I had a similar position where I worked either M-W or Th-Sa, 7-7. Then one Sunday a month I worked 7-7. In addition, we swapped days with another team. So one month, at the end of the month, I'd work M-W and Th-Sa (in other words, 6 days in a row). The next month, at the end of the month, I'd work Th-Sa, (sunday possible), skip M-W, skip Th-Sa, (sunday possible), then work M-W.
In other words I'd have a week off every other month.
I was paid about the same as when I commuted into the city and spent 13 hours a day away from home, M-F. Difference with the 12 hour shifts were that I could ride my bike there/back and be away from the house the same 13 hours a day. Hours also meant when I drove there was no traffic. My commute took me less than 20 minutes.
I had 4 days a week off, and due to my performance at work, I never worked a Sunday during the swap week. So I always had 9 days off in a row every other month.
This was in addition to the 20 total personal/vacation/sick days we got (which were cut down to 14 because we really worked 1.5 days per day).

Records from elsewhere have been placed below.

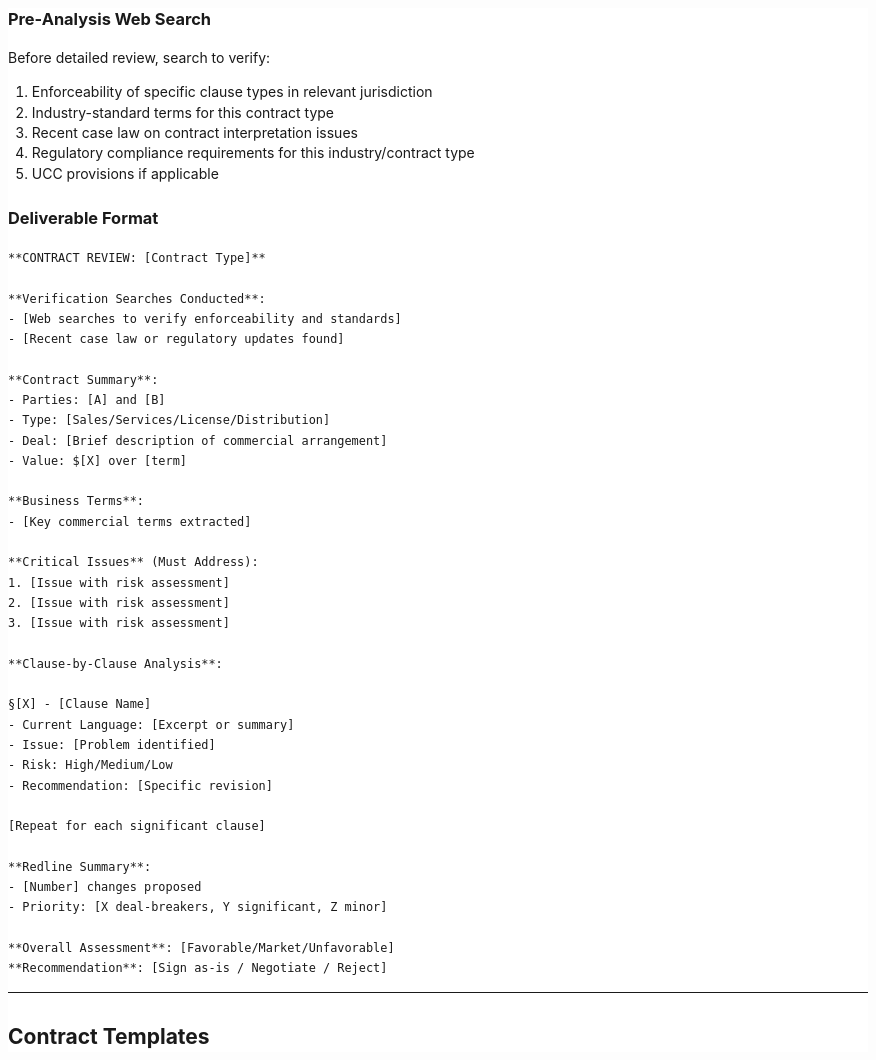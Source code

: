 ### Pre-Analysis Web Search
Before detailed review, search to verify:
1. Enforceability of specific clause types in relevant jurisdiction
2. Industry-standard terms for this contract type
3. Recent case law on contract interpretation issues
4. Regulatory compliance requirements for this industry/contract type
5. UCC provisions if applicable

### Deliverable Format
```
**CONTRACT REVIEW: [Contract Type]**

**Verification Searches Conducted**:
- [Web searches to verify enforceability and standards]
- [Recent case law or regulatory updates found]

**Contract Summary**:
- Parties: [A] and [B]
- Type: [Sales/Services/License/Distribution]
- Deal: [Brief description of commercial arrangement]
- Value: $[X] over [term]

**Business Terms**:
- [Key commercial terms extracted]

**Critical Issues** (Must Address):
1. [Issue with risk assessment]
2. [Issue with risk assessment]
3. [Issue with risk assessment]

**Clause-by-Clause Analysis**:

§[X] - [Clause Name]
- Current Language: [Excerpt or summary]
- Issue: [Problem identified]
- Risk: High/Medium/Low
- Recommendation: [Specific revision]

[Repeat for each significant clause]

**Redline Summary**:
- [Number] changes proposed
- Priority: [X deal-breakers, Y significant, Z minor]

**Overall Assessment**: [Favorable/Market/Unfavorable]
**Recommendation**: [Sign as-is / Negotiate / Reject]
```

---

## Contract Templates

I never had to take a day off.
I spent the extra days helping out at my friend's high end garage (for free - but got to work on Ferarris, Maseratis, Lotus (Loti?), old BMW, and then our own cars (Saab, VW). Tons of fun. And I trained and blah blah blah.
When my city job called me to get me back, I said "Hey, I work 3 days a week, same hours as if I went into the City. If I go into the City, that's like working 2 more days - 66% more hours I have to work each week. Plus the train fare ($6k pre taxes or something). Plus I wouldn't quit unless I got at least a 20% raise." i.e. I would leave if they paid me for each day of work (5 days/wk) what I was getting for 3 days/wk.
I was asking for 66% more money, plus $6k, plus 20% more as a raise. They came within 1% of that number without asking me what that number was.
So I took the stinkin job like a money lovin' fool.
And regretted it within a month (I happened to start just before spring hit). 80-90 minutes each way, parking garage for car, train, walk to office (later a subway ride to office), get back without easily being able to ride right away (not going to leave bike and gear in car at parking garage).
I like days off and working long hours better than working 'regular' hours and not having as many days off.
So I'd stay with your current schedule.
This is only taking into account your hours. It doesn't take into account political or other work related things when thinking about hours. If you sacrifice some long term work stuff it may not be worth it.